Caplan’s basic argument is that labeling isn’t a big problem and that a strong identity in terms of an “ism” or its equivalent can actually be productive. In short, putting on goggles can sometimes help you see things you might not have otherwise. Of course, Caplan recognizes the costs of labels too, but he doesn’t think you have “to salute the intellectual equivalent of the Swiss flag” to avoid/minimize them (I think this phrase is a great one, btw).
Wilkinson, on the other hand, thinks that labeling – or more accurately – politics makes us dumber and more callous. Thus he rejects the libertarian label others try to tag him with – and not just because, as he admits, he isn’t actually a libertarian (!).
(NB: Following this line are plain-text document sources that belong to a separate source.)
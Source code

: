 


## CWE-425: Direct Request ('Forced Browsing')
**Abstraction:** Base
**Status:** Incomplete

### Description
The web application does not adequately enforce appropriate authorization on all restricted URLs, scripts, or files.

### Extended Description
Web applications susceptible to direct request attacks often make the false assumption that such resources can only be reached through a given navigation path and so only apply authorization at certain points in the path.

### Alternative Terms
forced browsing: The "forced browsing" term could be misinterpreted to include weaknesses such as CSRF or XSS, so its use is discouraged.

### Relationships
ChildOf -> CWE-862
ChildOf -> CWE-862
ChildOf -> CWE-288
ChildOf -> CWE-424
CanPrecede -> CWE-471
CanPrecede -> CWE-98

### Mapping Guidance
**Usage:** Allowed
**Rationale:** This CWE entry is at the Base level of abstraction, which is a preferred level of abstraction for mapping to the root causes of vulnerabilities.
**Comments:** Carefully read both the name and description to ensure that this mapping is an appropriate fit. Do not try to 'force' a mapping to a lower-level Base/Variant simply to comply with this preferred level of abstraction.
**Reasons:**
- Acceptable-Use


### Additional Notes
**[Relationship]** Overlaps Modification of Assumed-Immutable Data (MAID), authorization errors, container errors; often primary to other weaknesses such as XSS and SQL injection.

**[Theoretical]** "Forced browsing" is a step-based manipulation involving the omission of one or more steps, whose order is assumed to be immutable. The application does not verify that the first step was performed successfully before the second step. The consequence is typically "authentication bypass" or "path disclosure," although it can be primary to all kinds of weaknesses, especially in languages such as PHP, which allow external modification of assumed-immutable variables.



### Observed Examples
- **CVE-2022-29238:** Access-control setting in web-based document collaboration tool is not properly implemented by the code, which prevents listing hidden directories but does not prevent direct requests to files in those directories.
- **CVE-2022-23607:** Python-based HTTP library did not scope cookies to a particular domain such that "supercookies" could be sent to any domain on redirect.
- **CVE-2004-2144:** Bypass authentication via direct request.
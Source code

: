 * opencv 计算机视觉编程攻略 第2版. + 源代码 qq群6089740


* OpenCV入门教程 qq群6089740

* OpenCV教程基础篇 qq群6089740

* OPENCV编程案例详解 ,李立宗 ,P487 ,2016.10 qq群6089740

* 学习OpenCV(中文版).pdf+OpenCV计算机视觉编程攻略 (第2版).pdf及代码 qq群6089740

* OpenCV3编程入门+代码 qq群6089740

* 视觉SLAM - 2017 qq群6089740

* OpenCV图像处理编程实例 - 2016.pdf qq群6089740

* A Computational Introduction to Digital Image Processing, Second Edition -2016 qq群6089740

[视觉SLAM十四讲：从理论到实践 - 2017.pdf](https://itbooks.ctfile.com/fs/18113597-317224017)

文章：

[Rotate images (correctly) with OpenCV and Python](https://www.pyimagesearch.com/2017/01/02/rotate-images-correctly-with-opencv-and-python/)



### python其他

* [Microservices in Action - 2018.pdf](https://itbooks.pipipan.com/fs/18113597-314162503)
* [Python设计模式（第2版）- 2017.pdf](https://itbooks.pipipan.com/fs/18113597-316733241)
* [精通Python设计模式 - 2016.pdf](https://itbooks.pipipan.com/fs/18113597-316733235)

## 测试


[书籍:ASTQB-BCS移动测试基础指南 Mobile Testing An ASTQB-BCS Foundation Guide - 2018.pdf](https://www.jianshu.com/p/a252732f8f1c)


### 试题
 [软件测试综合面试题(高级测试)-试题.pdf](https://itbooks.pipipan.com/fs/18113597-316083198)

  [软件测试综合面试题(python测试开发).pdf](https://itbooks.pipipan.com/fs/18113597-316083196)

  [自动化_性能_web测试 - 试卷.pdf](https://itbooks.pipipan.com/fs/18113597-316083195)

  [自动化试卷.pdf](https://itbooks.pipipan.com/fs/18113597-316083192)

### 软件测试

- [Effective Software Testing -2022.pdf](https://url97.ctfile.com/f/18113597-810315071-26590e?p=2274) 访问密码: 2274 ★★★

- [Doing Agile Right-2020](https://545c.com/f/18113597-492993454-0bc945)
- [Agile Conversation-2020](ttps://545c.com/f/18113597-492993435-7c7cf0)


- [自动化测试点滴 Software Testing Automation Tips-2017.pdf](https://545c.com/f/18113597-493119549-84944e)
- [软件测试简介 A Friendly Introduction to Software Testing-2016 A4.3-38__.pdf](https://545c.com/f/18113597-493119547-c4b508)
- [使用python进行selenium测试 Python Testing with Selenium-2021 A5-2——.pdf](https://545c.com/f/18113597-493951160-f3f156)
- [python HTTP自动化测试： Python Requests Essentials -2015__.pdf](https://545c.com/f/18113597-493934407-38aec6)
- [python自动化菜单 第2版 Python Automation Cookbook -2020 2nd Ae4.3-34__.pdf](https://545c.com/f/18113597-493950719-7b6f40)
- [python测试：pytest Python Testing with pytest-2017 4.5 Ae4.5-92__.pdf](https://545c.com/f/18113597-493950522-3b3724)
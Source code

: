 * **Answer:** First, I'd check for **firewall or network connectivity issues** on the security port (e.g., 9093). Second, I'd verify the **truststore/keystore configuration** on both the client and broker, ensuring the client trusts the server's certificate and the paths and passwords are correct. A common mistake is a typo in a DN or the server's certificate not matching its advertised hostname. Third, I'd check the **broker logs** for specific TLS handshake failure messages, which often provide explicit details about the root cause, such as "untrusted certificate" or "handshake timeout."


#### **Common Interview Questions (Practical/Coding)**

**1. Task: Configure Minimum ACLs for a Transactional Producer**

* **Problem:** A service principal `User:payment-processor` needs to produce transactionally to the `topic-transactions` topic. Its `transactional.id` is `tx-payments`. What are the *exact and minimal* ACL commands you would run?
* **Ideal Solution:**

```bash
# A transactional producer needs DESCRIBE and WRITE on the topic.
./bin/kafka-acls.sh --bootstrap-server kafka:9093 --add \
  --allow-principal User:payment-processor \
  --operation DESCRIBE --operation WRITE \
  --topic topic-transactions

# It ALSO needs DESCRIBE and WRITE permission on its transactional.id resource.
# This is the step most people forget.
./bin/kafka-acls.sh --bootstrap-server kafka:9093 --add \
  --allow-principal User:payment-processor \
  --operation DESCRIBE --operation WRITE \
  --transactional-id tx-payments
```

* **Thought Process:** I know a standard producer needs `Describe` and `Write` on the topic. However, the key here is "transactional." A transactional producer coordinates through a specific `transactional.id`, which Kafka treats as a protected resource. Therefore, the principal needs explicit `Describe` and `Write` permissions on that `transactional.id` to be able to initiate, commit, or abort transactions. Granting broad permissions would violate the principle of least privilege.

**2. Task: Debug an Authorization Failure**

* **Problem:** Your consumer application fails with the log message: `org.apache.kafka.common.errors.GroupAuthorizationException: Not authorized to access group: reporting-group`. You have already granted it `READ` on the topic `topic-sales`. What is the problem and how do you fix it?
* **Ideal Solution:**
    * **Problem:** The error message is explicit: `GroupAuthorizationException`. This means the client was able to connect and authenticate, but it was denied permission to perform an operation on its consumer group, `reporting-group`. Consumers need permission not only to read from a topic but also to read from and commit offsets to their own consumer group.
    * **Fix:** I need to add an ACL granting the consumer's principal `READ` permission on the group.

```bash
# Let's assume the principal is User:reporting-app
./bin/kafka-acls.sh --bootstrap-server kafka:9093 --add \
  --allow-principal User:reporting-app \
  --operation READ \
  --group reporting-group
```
My two cents is that labels are useful heuristic devices (mental short-cuts) that efficiently provide a huge batch of information. Yes, they can simplify or distort like all heuristics. But they can also convey a great deal of information so that a conversation can move forward without having to set up every piece on the board perfectly before the next rhetorical move. Whether as self-identification or trying to capture the views/thoughts of others, using labels, like other descriptive words that aggregate information, isn’t the problem. The problem is when we purposely distort the views/thoughts of others for our own ends or when we simplify when more granularity if required for the relevant engagement. But does a conversation partner really lose “15 IQ points” or so when he calls me a libertarian during a discussion of U.S. drug policy even though that fails to capture my entire perspective on drugs (should be legal to manufacture, sell, and use without permission or barrier except in the case of antibiotics which should be controlled AND morally wrong to use or use in excess those drugs that are generally inconsistent with human flourishing)?